Playing the Game is a 1918 American silent comedy drama film directed by Victor Schertzinger and written by Julien Josephson and R. Cecil Smith. The film stars Charles Ray, Doris May, Harry L. Rattenberry, Robert McKim, William Elmer, and Leota Lorraine. The film was released on May 5, 1918, by Paramount Pictures. It is not known whether the film currently survives, and it may be a lost film.

==Plot==
As described in a film magazine, believing that killed a professional dancer in a cafe brawl, Larry Prentiss along with his valet Hodges flee to the west to where he owns a ranch. The two are waylaid, robbed of their clothes, and set adrift. In this condition they are picked up by the foreman of Larry's ranch, Flash Purdy. Larry, wanting to make good on his merits, refuses to make known his identity.

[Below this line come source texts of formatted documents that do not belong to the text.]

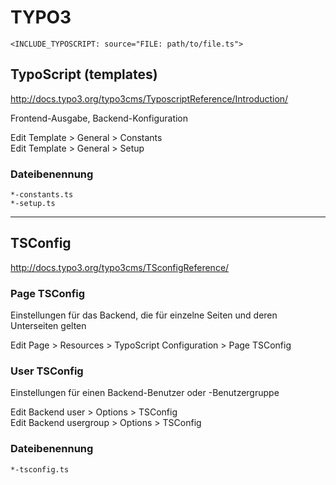 TYPO3
=====

```<INCLUDE_TYPOSCRIPT: source="FILE: path/to/file.ts">``` 

## TypoScript (templates)
<http://docs.typo3.org/typo3cms/TyposcriptReference/Introduction/>

Frontend-Ausgabe, Backend-Konfiguration

Edit Template > General > Constants  
Edit Template > General > Setup  

### Dateibenennung
```*-constants.ts```   
```*-setup.ts``` 

---

## TSConfig
<http://docs.typo3.org/typo3cms/TSconfigReference/>

### Page TSConfig

Einstellungen für das Backend, die für einzelne Seiten und deren Unterseiten gelten

Edit Page > Resources > TypoScript Configuration > Page TSConfig  

### User TSConfig

Einstellungen für einen Backend-Benutzer oder -Benutzergruppe

Edit Backend user > Options > TSConfig  
Edit Backend usergroup > Options > TSConfig  

### Dateibenennung
```*-tsconfig.ts``` 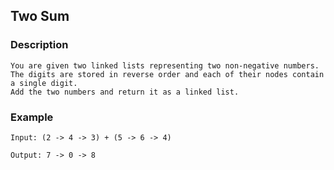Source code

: ## Two Sum

### Description

```
You are given two linked lists representing two non-negative numbers. 
The digits are stored in reverse order and each of their nodes contain a single digit. 
Add the two numbers and return it as a linked list.

```

### Example

```
Input: (2 -> 4 -> 3) + (5 -> 6 -> 4)

Output: 7 -> 0 -> 8
```
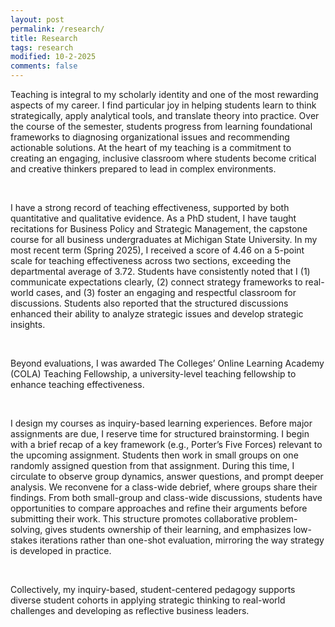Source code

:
 ```yaml
---
layout: post
permalink: /research/
title: Research
tags: research
modified: 10-2-2025
comments: false
---
```


<p>Teaching is integral to my scholarly identity and one of the most rewarding aspects of my career. I find particular joy in helping students learn to think strategically, apply analytical tools, and translate theory into practice. Over the course of the semester, students progress from learning foundational frameworks to diagnosing organizational issues and recommending actionable solutions. At the heart of my teaching is a commitment to creating an engaging, inclusive classroom where students become critical and creative thinkers prepared to lead in complex environments.</p>
<br />
<p>I have a strong record of teaching effectiveness, supported by both quantitative and qualitative evidence. As a PhD student, I have taught recitations for Business Policy and Strategic Management, the capstone course for all business undergraduates at Michigan State University. In my most recent term (Spring 2025), I received a score of 4.46 on a 5-point scale for teaching effectiveness across two sections, exceeding the departmental average of 3.72. Students have consistently noted that I (1) communicate expectations clearly, (2) connect strategy frameworks to real-world cases, and (3) foster an engaging and respectful classroom for discussions. Students also reported that the structured discussions enhanced their ability to analyze strategic issues and develop strategic insights.</p>
<br />
<p>Beyond evaluations, I was awarded The Colleges’ Online Learning Academy (COLA) Teaching Fellowship, a university-level teaching fellowship to enhance teaching effectiveness.</p>
<br />
<p>I design my courses as inquiry-based learning experiences. Before major assignments are due, I reserve time for structured brainstorming. I begin with a brief recap of a key framework (e.g., Porter’s Five Forces) relevant to the upcoming assignment. Students then work in small groups on one randomly assigned question from that assignment. During this time, I circulate to observe group dynamics, answer questions, and prompt deeper analysis. We reconvene for a class-wide debrief, where groups share their findings. From both small-group and class-wide discussions, students have opportunities to compare approaches and refine their arguments before submitting their work. This structure promotes collaborative problem-solving, gives students ownership of their learning, and emphasizes low-stakes iterations rather than one-shot evaluation, mirroring the way strategy is developed in practice.</p>
<br />
<p>Collectively, my inquiry-based, student-centered pedagogy supports diverse student cohorts in applying strategic thinking to real-world challenges and developing as reflective business leaders.</p>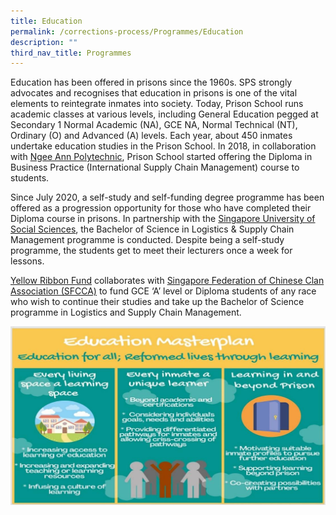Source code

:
 ```yaml
---
title: Education
permalink: /corrections-process/Programmes/Education
description: ""
third_nav_title: Programmes
---
```

Education has been offered in prisons since the 1960s. SPS strongly advocates and recognises that education in prisons is one of the vital elements to reintegrate inmates into society. Today, Prison School runs academic classes at various levels, including General Education pegged at Secondary 1 Normal Academic (NA), GCE NA, Normal Technical (NT), Ordinary (O) and Advanced (A) levels. Each year, about 450 inmates undertake education studies in the Prison School. In 2018, in collaboration with [Ngee Ann Polytechnic](https://www.np.edu.sg/), Prison School started offering the Diploma in Business Practice (International Supply Chain Management) course to students.
 
Since July 2020, a self-study and self-funding degree programme has been offered as a progression opportunity for those who have completed their Diploma course in prisons. In partnership with the [Singapore University of Social Sciences](https://www.suss.edu.sg/), the Bachelor of Science in Logistics & Supply Chain Management programme is conducted. Despite being a self-study programme, the students get to meet their lecturers once a week for lessons.

[Yellow Ribbon Fund](https://www.yellowribbon.gov.sg/yellow-ribbon-fund) collaborates with [Singapore Federation of Chinese Clan Association (SFCCA)](https://sfcca.sg/en/home/) to fund GCE ‘A’ level or Diploma students of any race who wish to continue their studies and take up the Bachelor of Science programme in Logistics and Supply Chain Management.

![](/images/Rehabilitation/Education.jpg)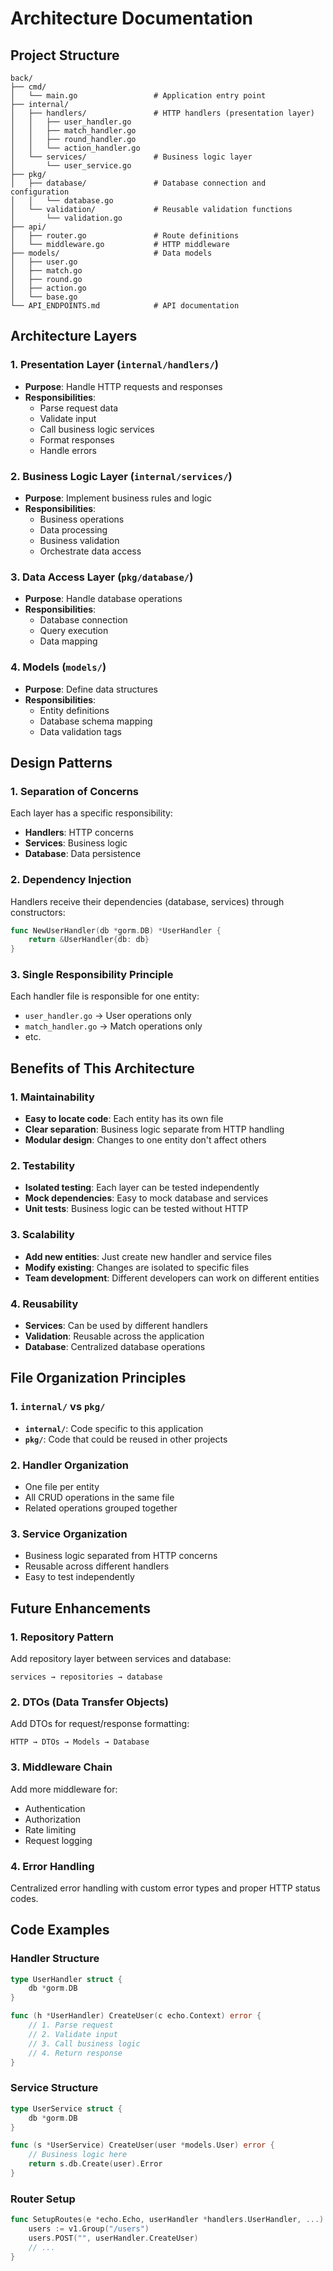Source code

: # Architecture Documentation

## Project Structure

```
back/
├── cmd/
│   └── main.go                 # Application entry point
├── internal/
│   ├── handlers/               # HTTP handlers (presentation layer)
│   │   ├── user_handler.go
│   │   ├── match_handler.go
│   │   ├── round_handler.go
│   │   └── action_handler.go
│   └── services/               # Business logic layer
│       └── user_service.go
├── pkg/
│   ├── database/               # Database connection and configuration
│   │   └── database.go
│   └── validation/             # Reusable validation functions
│       └── validation.go
├── api/
│   ├── router.go               # Route definitions
│   └── middleware.go           # HTTP middleware
├── models/                     # Data models
│   ├── user.go
│   ├── match.go
│   ├── round.go
│   ├── action.go
│   └── base.go
└── API_ENDPOINTS.md            # API documentation
```

## Architecture Layers

### 1. Presentation Layer (`internal/handlers/`)
- **Purpose**: Handle HTTP requests and responses
- **Responsibilities**:
  - Parse request data
  - Validate input
  - Call business logic services
  - Format responses
  - Handle errors

### 2. Business Logic Layer (`internal/services/`)
- **Purpose**: Implement business rules and logic
- **Responsibilities**:
  - Business operations
  - Data processing
  - Business validation
  - Orchestrate data access

### 3. Data Access Layer (`pkg/database/`)
- **Purpose**: Handle database operations
- **Responsibilities**:
  - Database connection
  - Query execution
  - Data mapping

### 4. Models (`models/`)
- **Purpose**: Define data structures
- **Responsibilities**:
  - Entity definitions
  - Database schema mapping
  - Data validation tags

## Design Patterns

### 1. Separation of Concerns
Each layer has a specific responsibility:
- **Handlers**: HTTP concerns
- **Services**: Business logic
- **Database**: Data persistence

### 2. Dependency Injection
Handlers receive their dependencies (database, services) through constructors:
```go
func NewUserHandler(db *gorm.DB) *UserHandler {
    return &UserHandler{db: db}
}
```

### 3. Single Responsibility Principle
Each handler file is responsible for one entity:
- `user_handler.go` → User operations only
- `match_handler.go` → Match operations only
- etc.

## Benefits of This Architecture

### 1. Maintainability
- **Easy to locate code**: Each entity has its own file
- **Clear separation**: Business logic separate from HTTP handling
- **Modular design**: Changes to one entity don't affect others

### 2. Testability
- **Isolated testing**: Each layer can be tested independently
- **Mock dependencies**: Easy to mock database and services
- **Unit tests**: Business logic can be tested without HTTP

### 3. Scalability
- **Add new entities**: Just create new handler and service files
- **Modify existing**: Changes are isolated to specific files
- **Team development**: Different developers can work on different entities

### 4. Reusability
- **Services**: Can be used by different handlers
- **Validation**: Reusable across the application
- **Database**: Centralized database operations

## File Organization Principles

### 1. `internal/` vs `pkg/`
- **`internal/`**: Code specific to this application
- **`pkg/`**: Code that could be reused in other projects

### 2. Handler Organization
- One file per entity
- All CRUD operations in the same file
- Related operations grouped together

### 3. Service Organization
- Business logic separated from HTTP concerns
- Reusable across different handlers
- Easy to test independently

## Future Enhancements

### 1. Repository Pattern
Add repository layer between services and database:
```
services → repositories → database
```

### 2. DTOs (Data Transfer Objects)
Add DTOs for request/response formatting:
```
HTTP → DTOs → Models → Database
```

### 3. Middleware Chain
Add more middleware for:
- Authentication
- Authorization
- Rate limiting
- Request logging

### 4. Error Handling
Centralized error handling with custom error types and proper HTTP status codes.

## Code Examples

### Handler Structure
```go
type UserHandler struct {
    db *gorm.DB
}

func (h *UserHandler) CreateUser(c echo.Context) error {
    // 1. Parse request
    // 2. Validate input
    // 3. Call business logic
    // 4. Return response
}
```

### Service Structure
```go
type UserService struct {
    db *gorm.DB
}

func (s *UserService) CreateUser(user *models.User) error {
    // Business logic here
    return s.db.Create(user).Error
}
```

### Router Setup
```go
func SetupRoutes(e *echo.Echo, userHandler *handlers.UserHandler, ...) {
    users := v1.Group("/users")
    users.POST("", userHandler.CreateUser)
    // ...
}
```

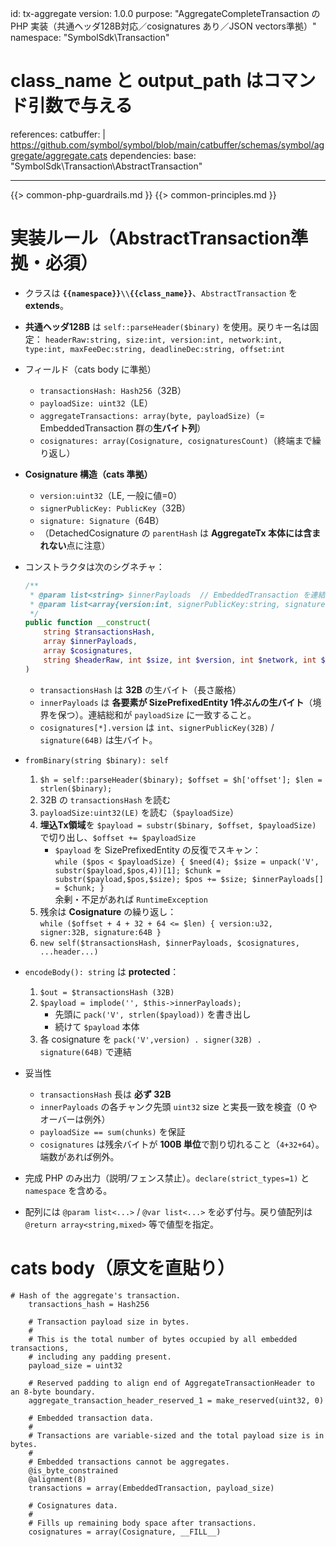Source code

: id: tx-aggregate
version: 1.0.0
purpose: "AggregateCompleteTransaction の PHP 実装（共通ヘッダ128B対応／cosignatures あり／JSON vectors準拠）"
namespace: "SymbolSdk\\Transaction"
# class_name と output_path はコマンド引数で与える
references:
  catbuffer: |
    https://github.com/symbol/symbol/blob/main/catbuffer/schemas/symbol/aggregate/aggregate.cats
dependencies:
  base: "SymbolSdk\\Transaction\\AbstractTransaction"

---
{{> common-php-guardrails.md }}
{{> common-principles.md }}

# 実装ルール（AbstractTransaction準拠・必須）
- クラスは **`{{namespace}}\\{{class_name}}`**、`AbstractTransaction` を **extends**。
- **共通ヘッダ128B** は `self::parseHeader($binary)` を使用。戻りキー名は固定：
  `headerRaw:string, size:int, version:int, network:int, type:int, maxFeeDec:string, deadlineDec:string, offset:int`

- フィールド（cats body に準拠）
  - `transactionsHash: Hash256`（32B）
  - `payloadSize: uint32`（LE）
  - `aggregateTransactions: array(byte, payloadSize)`（= EmbeddedTransaction 群の**生バイト列**）
  - `cosignatures: array(Cosignature, cosignaturesCount)`（終端まで繰り返し）

- **Cosignature 構造（cats 準拠）**
  - `version:uint32`（LE, 一般に値=0）
  - `signerPublicKey: PublicKey`（32B）
  - `signature: Signature`（64B）
  - （DetachedCosignature の `parentHash` は **AggregateTx 本体には含まれない**点に注意）

- コンストラクタは次のシグネチャ：
  ```php
  /**
   * @param list<string> $innerPayloads  // EmbeddedTransaction を連結した raw チャンク（SizePrefixedEntity 境界で分割済）
   * @param list<array{version:int, signerPublicKey:string, signature:string}> $cosignatures // 各バイト列はそのまま保持
   */
  public function __construct(
      string $transactionsHash,
      array $innerPayloads,
      array $cosignatures,
      string $headerRaw, int $size, int $version, int $network, int $type, string $maxFeeDec, string $deadlineDec
  )
  ```
  - `transactionsHash` は **32B** の生バイト（長さ厳格）
  - `innerPayloads` は **各要素が SizePrefixedEntity 1件ぶんの生バイト**（境界を保つ）。連結総和が `payloadSize` に一致すること。
  - `cosignatures[*].version` は `int`、`signerPublicKey(32B)` / `signature(64B)` は生バイト。

- `fromBinary(string $binary): self`
  1) `$h = self::parseHeader($binary); $offset = $h['offset']; $len = strlen($binary);`
  2) 32B の `transactionsHash` を読む
  3) `payloadSize:uint32(LE)` を読む（`$payloadSize`）
  4) **埋込Tx領域**を `$payload = substr($binary, $offset, $payloadSize)` で切り出し、`$offset += $payloadSize`
     - `$payload` を SizePrefixedEntity の反復でスキャン：  
       `while ($pos < $payloadSize) { $need(4); $size = unpack('V', substr($payload,$pos,4))[1]; $chunk = substr($payload,$pos,$size); $pos += $size; $innerPayloads[] = $chunk; }`  
       余剰・不足があれば `RuntimeException`
  5) 残余は **Cosignature** の繰り返し：  
     `while ($offset + 4 + 32 + 64 <= $len) { version:u32, signer:32B, signature:64B }`
  6) `new self($transactionsHash, $innerPayloads, $cosignatures, ...header...)`

- `encodeBody(): string` は **protected**：
  1) `$out = $transactionsHash (32B)`  
  2) `$payload = implode('', $this->innerPayloads);`  
     - 先頭に `pack('V', strlen($payload))` を書き出し  
     - 続けて `$payload` 本体  
  3) 各 cosignature を `pack('V',version) . signer(32B) . signature(64B)` で連結

- 妥当性
  - `transactionsHash` 長は **必ず 32B**
  - `innerPayloads` の各チャンク先頭 `uint32` size と実長一致を検査（0 やオーバーは例外）
  - `payloadSize == sum(chunks)` を保証
  - `cosignatures` は残余バイトが **100B 単位**で割り切れること（`4+32+64`）。端数があれば例外。

- 完成 PHP のみ出力（説明/フェンス禁止）。`declare(strict_types=1)` と `namespace` を含める。
- 配列には `@param list<...>` / `@var list<...>` を必ず付与。戻り値配列は `@return array<string,mixed>` 等で値型を指定。

# cats body（原文を直貼り）
```cats
# Hash of the aggregate's transaction.
	transactions_hash = Hash256

	# Transaction payload size in bytes.
	#
	# This is the total number of bytes occupied by all embedded transactions,
	# including any padding present.
	payload_size = uint32

	# Reserved padding to align end of AggregateTransactionHeader to an 8-byte boundary.
	aggregate_transaction_header_reserved_1 = make_reserved(uint32, 0)

	# Embedded transaction data.
	#
	# Transactions are variable-sized and the total payload size is in bytes.
	#
	# Embedded transactions cannot be aggregates.
	@is_byte_constrained
	@alignment(8)
	transactions = array(EmbeddedTransaction, payload_size)

	# Cosignatures data.
	#
	# Fills up remaining body space after transactions.
	cosignatures = array(Cosignature, __FILL__)
```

Hardships follow in which Larry incurs the enmity of Flash Purdy. Larry later saves the ranch payroll during a running gun fight and in the midst of a hand-to-hand struggle learns that Moya Shannon, daughter of the ranch manager, loves him. In the days that follow he squares his account with Purdy, but his adventure comes to a close when his identity becomes known after he receives a telegram from his uncle.

==Cast==
- Charles Ray as Larry Prentiss
- Doris May as Moya Shannon
- Harry L. Rattenberry as Matt Shannon
- Robert McKim as 'Flash' Jim Purdy
- William Elmer as Hodges
- Leota Lorraine as 'Babe' Fleur de Lis
- Charles Perley as Hickey Trent
- Melbourne MacDowell as Jeremiah Prentiss

==Reception==
Like many American films of the time, Playing the Game was subject to cuts by city and state film censorship boards. For example, the Chicago Board of Censors cut, in Reel 5, the closeup of foreman holding gun against Mexican's heart.